What is your favorite Georgia Tech tradition?
It’s hard to say because there’s so many I like. One thing I like is cars, so I like the Ramblin Wreck. I think it’s cool that part of the Georgia Tech community is the Ramblin Wreck driving around and blowing the horn. And there are so many cool things about Tech; I think it’s very cool that we honor the people that have passed away every year when the whistle blows, I think it’s a real meaningful ceremony; it’s an acknowledgement of people who have been important in our community. I think it’s kinda cool that they still remember a favorite pet that they had with sideways, the little grave they have there. It happened years ago, but people still honor his memory, and we acknowledge that kind of thing. It’s not a typical thing you would have on a college campus, so there are a lot of things about Georgia Tech that I like.
Do you have any suggestions for how students can take care of their mental health on their own?

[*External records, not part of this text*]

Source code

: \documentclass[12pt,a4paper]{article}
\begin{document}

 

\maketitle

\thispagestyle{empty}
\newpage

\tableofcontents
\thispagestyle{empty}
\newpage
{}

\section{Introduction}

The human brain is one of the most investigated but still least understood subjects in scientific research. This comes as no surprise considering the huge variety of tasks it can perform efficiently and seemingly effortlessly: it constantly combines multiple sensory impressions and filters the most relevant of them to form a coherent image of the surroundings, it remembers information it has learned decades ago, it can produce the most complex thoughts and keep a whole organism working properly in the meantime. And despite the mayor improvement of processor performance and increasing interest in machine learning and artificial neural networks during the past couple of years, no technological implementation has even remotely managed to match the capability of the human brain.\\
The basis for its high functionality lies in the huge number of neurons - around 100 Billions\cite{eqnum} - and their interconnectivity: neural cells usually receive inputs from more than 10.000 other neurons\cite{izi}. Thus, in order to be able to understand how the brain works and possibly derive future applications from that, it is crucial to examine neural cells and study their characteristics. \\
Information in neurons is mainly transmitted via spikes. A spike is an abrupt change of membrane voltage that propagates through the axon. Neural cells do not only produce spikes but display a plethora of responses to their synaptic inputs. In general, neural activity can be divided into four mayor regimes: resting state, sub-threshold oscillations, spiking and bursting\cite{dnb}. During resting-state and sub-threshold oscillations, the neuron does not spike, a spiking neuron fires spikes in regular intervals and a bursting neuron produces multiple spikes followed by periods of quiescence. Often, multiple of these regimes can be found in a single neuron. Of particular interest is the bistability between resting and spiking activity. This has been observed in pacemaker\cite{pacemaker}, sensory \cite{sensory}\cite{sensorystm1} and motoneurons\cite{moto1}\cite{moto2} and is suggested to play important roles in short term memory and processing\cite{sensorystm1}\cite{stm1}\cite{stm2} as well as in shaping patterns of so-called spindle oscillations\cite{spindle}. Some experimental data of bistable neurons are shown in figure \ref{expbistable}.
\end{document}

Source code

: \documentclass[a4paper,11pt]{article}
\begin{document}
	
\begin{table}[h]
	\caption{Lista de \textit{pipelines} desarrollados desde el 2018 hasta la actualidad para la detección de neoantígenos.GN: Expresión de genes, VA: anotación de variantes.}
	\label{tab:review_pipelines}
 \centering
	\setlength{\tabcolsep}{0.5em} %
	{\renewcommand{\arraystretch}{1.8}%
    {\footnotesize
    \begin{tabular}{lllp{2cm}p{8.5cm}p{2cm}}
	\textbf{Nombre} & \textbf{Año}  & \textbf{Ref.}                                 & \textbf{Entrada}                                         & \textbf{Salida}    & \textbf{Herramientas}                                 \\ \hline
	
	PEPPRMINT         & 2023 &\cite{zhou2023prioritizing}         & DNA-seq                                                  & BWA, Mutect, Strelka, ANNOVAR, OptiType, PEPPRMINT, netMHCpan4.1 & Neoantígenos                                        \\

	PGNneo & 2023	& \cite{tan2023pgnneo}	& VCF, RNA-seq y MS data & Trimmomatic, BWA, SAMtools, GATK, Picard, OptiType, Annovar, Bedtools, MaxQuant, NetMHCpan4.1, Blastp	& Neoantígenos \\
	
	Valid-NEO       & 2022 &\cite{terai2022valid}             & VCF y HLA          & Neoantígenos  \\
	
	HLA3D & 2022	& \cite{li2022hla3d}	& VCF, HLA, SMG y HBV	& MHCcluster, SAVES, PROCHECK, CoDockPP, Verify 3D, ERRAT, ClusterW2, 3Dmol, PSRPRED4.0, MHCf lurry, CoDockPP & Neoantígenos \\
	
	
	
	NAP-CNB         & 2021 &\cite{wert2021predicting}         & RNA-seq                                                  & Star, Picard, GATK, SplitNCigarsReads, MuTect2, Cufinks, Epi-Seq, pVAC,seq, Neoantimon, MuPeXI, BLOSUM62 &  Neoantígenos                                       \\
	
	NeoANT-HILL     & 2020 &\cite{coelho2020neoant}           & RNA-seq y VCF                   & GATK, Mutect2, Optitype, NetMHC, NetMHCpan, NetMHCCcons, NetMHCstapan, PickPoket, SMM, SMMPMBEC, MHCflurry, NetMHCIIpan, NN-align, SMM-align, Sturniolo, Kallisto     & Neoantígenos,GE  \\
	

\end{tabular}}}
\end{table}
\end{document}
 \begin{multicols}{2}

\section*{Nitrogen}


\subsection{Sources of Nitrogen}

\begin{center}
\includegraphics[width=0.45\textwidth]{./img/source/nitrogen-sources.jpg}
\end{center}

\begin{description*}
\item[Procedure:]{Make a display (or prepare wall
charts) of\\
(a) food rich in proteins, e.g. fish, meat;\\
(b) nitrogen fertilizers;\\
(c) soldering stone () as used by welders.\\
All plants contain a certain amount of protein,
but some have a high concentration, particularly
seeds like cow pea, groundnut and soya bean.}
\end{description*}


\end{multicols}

I think that fits in with what I was talking about earlier about taking care of yourself during this time. The important three things about making sure you get enough sleep – most people don’t realize the amount of sleep they need as adults; you really need 9 hours of sleep. People say that “oh I get 7 hours of sleep; I’m really happy about that”. Some people say that they get 5 and they can make it. Yes, you can make it on that, but it’s not really enough. So aiming for good sleep hygiene is really important. This means you go to bed at the same time every night and you wake up the same time every morning and try to have 9 hours in between those periods of time. It will make you feel better; it will make you handle stress better. It will put you in a better disposition to deal with the demands Georgia Tech has. Getting exercise and staying healthy and surrounding yourself with people who are positive influences. Paying attention to your own emotional state. If you are feeling distress or you are feeling intimidated or you are feeling frustrated at things, examine what is the source of that and how can I modify my response to that. Is there any way I can make my life less stressful.
What are some ways to relax and have fun during this time?
Gameplaying seems a lot of fun. We learned several new table games. I would recommend Phase 10, I would recommend Quick. I would recommend Ticket to Ride; there are a lot of cool games you can play especially if you are quarantining with members of your family or friends. Another thing is appreciating nature since you have a lot more time to be outdoors now than you normally would. I get to take my dog for a walk every morning. I get up and have one or two meetings. Then I get to walk him down the street. I really do appreciate the outdoors, how pretty the flowers are when they are blooming, what it sounds like to have birds singing in the trees – those sorts of mindful experiences when you are outdoors having a mindful walk as opposed to rushing to get to work. So those are the kinds of things that are important. It is a time to self reflect. I think people have a lot more time alone. So how can I use this time to grow and learn more about myself? I’ve been keeping a corona journal; it’s a journal that I write each evening. It’s a journal that helps remind me what I did today and a reflection of what I come up with since I have more time to myself than I have had in the past. Those are all interesting things to do.